日本を代表する俳優たちをメーク筆一本でときに老人、ときに怪人に変身させる(撮影:田山達之)
オフィスに入った瞬間、足が止まった。出迎えてくれたのはゾンビに妖怪、宇宙人。部屋の一角は死体まで横たわっている。
ここは、東京・成城の東宝スタジオのなかにある「メイクアップディメンションズ」。日本を代表する特殊メークのプロ集団だ。
壁一面が、渡辺謙、役所広司ら俳優陣に加えて、元SMAPの5人や和田アキ子など、芸能界の錚々たる顔ぶれのライフマスクで埋めつくされている。このマスクは、変身するときの基礎となる顔型だ。三國連太郎、佐藤浩市、寛一郎という3代にわたる役者ファミリーのマスクも横一列に並んでいて、同社の長い歴史がうかがえる。

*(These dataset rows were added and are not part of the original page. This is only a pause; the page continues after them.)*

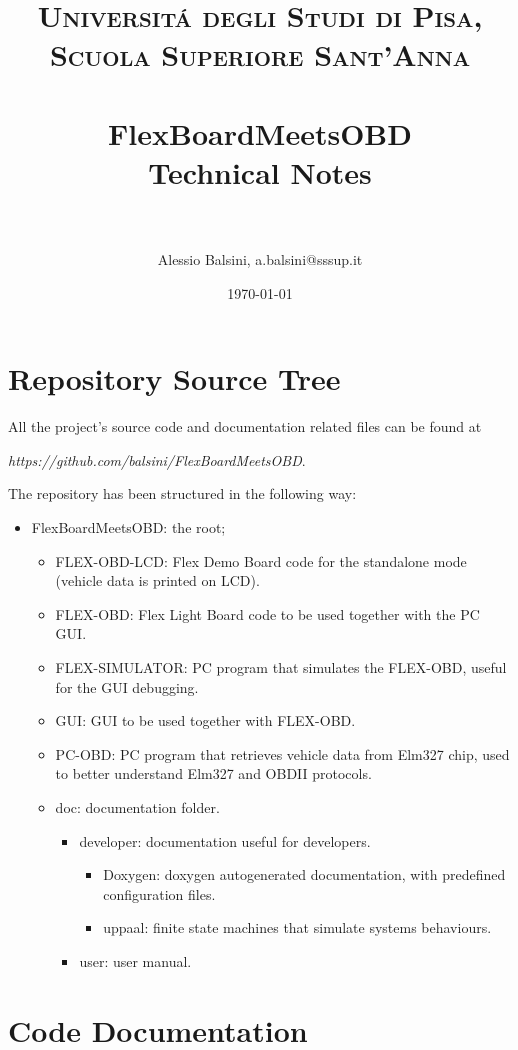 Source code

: \documentclass[paper=a4, fontsize=11pt]{scrartcl} %
\title{	
\normalfont \normalsize 
\textsc{Universit\'a degli Studi di Pisa, Scuola Superiore Sant'Anna} \\ [25pt] %
\horrule{0.5pt} \\[0.4cm] %
\huge FlexBoardMeetsOBD \\ %
\large Technical Notes \\
\horrule{2pt} \\[0.5cm] %
}
\author{Alessio Balsini, a.balsini@sssup.it} %
\date{\normalsize\today} %
\numberwithin{equation}{section} %
\numberwithin{figure}{section} %
\numberwithin{table}{section} %
\begin{document}
\maketitle %

\section{Repository Source Tree}

All the project's source code and documentation related files can be found at

\emph{https://github.com/balsini/FlexBoardMeetsOBD}.

The repository has been structured in the following way:

\begin{itemize}
	\item FlexBoardMeetsOBD: the root;
		\begin{itemize}
		\item FLEX-OBD-LCD: Flex Demo Board code for the standalone mode (vehicle data is printed on LCD).
		\item FLEX-OBD: Flex Light Board code to be used together with the PC GUI.
		\item FLEX-SIMULATOR: PC program that simulates the FLEX-OBD, useful for the GUI debugging.
		\item GUI: GUI to be used together with FLEX-OBD.
		\item PC-OBD: PC program that retrieves vehicle data from Elm327 chip, used to better understand Elm327 and OBDII protocols.
		\item doc: documentation folder.
		\begin{itemize}
			\item developer: documentation useful for developers.
			\begin{itemize}
				\item Doxygen: doxygen autogenerated documentation, with predefined configuration files.
				\item uppaal: finite state machines that simulate systems behaviours.
			\end{itemize}
			\item user: user manual.
		\end{itemize}
		\end{itemize}
\end{itemize}

\section{Code Documentation}
\end{document}
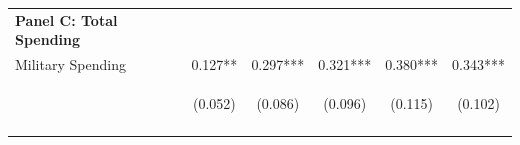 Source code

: \documentclass[dv_diss_main.tex]{subfiles}
\begin{document}
\begin{table}[H]
\begin{center}
{\begin{tabular}{lccccc}
     \multicolumn{1}{l}{\textbf{Panel C: Total Spending}} \\ 
    Military Spending & 0.127** & 0.297*** & 0.321*** & 0.380*** & 0.343*** \\
     & \begin{footnotesize}(0.052)\end{footnotesize} & \begin{footnotesize}(0.086)\end{footnotesize} & \begin{footnotesize}(0.096)\end{footnotesize} & \begin{footnotesize}(0.115)\end{footnotesize} & \begin{footnotesize}(0.102)\end{footnotesize} \\
    \vspace{-1.5pt} & \vspace{-1.5pt} & \vspace{-1.5pt} & \vspace{-1.5pt} & \vspace{-1.5pt} \\
    

\end{tabular}}
\end{center}
\end{table}
\end{document}
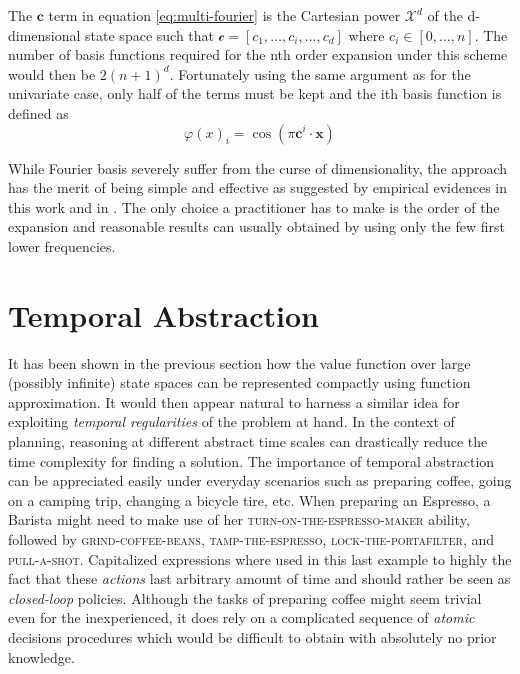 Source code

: \documentclass[12pt, oneside, extrafontsizes]{memoir}  %
\theoremstyle{plain}
\theoremstyle{definition}
\begin{document}
The $\mathbf{c}$ term in equation \ref{eq:multi-fourier} is the Cartesian power 
$\mathcal{X}^d$ of the d-dimensional state space such that $\mathcal{c} = [c_1,
\dots, c_i, \dots, c_d]$ where $c_i \in [0, \dots, n]$. The number of basis functions
required for the nth order expansion under this scheme would then be $2(n+1)^d$.
Fortunately using the same argument as for the univariate case, only half of the terms
must be kept and the ith basis function is defined as
\begin{equation}
\varphi(x)_i = \cos \left(  \pi \mathbf{c}^i \cdot \mathbf{x} \right)
\end{equation}

While Fourier basis severely suffer from the curse of dimensionality, the approach has
the merit of being simple and effective as suggested by empirical evidences in this
work and in \cite{Konidaris2011b} . The only choice a practitioner has to make is the
order of the expansion and reasonable results can usually obtained by using only the
few first lower frequencies.

\chapter{Temporal Abstraction}

It has been shown in the previous section how the value function over large 
(possibly infinite)
state spaces can be represented compactly using function approximation. It would
then appear natural to harness a similar idea for exploiting \textit{temporal
regularities} of the problem at hand. In the context of planning, reasoning at different
abstract time scales can drastically reduce the time complexity for finding a solution. 
The importance of temporal abstraction can be appreciated easily under everyday
scenarios such as preparing coffee, going on a camping trip, changing a bicycle tire,
etc. When preparing an Espresso, a Barista might need to make use of her
\textsc{turn-on-the-espresso-maker} ability, followed by \textsc{grind-coffee-beans},
\textsc{tamp-the-espresso}, \textsc{lock-the-portafilter}, and \textsc{pull-a-shot}.
Capitalized expressions where used in this last example to highly the fact that these
\textit{actions} last arbitrary amount of time and should rather be seen as
\textit{closed-loop} policies. Although the tasks of preparing coffee might seem trivial
even for the inexperienced, it does rely on a complicated sequence of \textit{atomic}
decisions procedures which would be difficult to obtain with absolutely no prior
knowledge. 
\end{document}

階下の工房では、作業台の上に坊主頭用のかつらピース(人工皮膚)が20個も並べられて、女性スタッフが肌に色ムラをつける“飛ばし”の特殊メークを施している最中。この時代劇用のかつらにも、一つ一つに誰もが知る俳優の名が。
「うん、いい出来。あとは“皮膚感”かな。少し赤みや緑も入れると、よりリアルになるでしょう」
同社の代表で創業者でもある江川悦子さんが、自らブラシを手にしながら言う。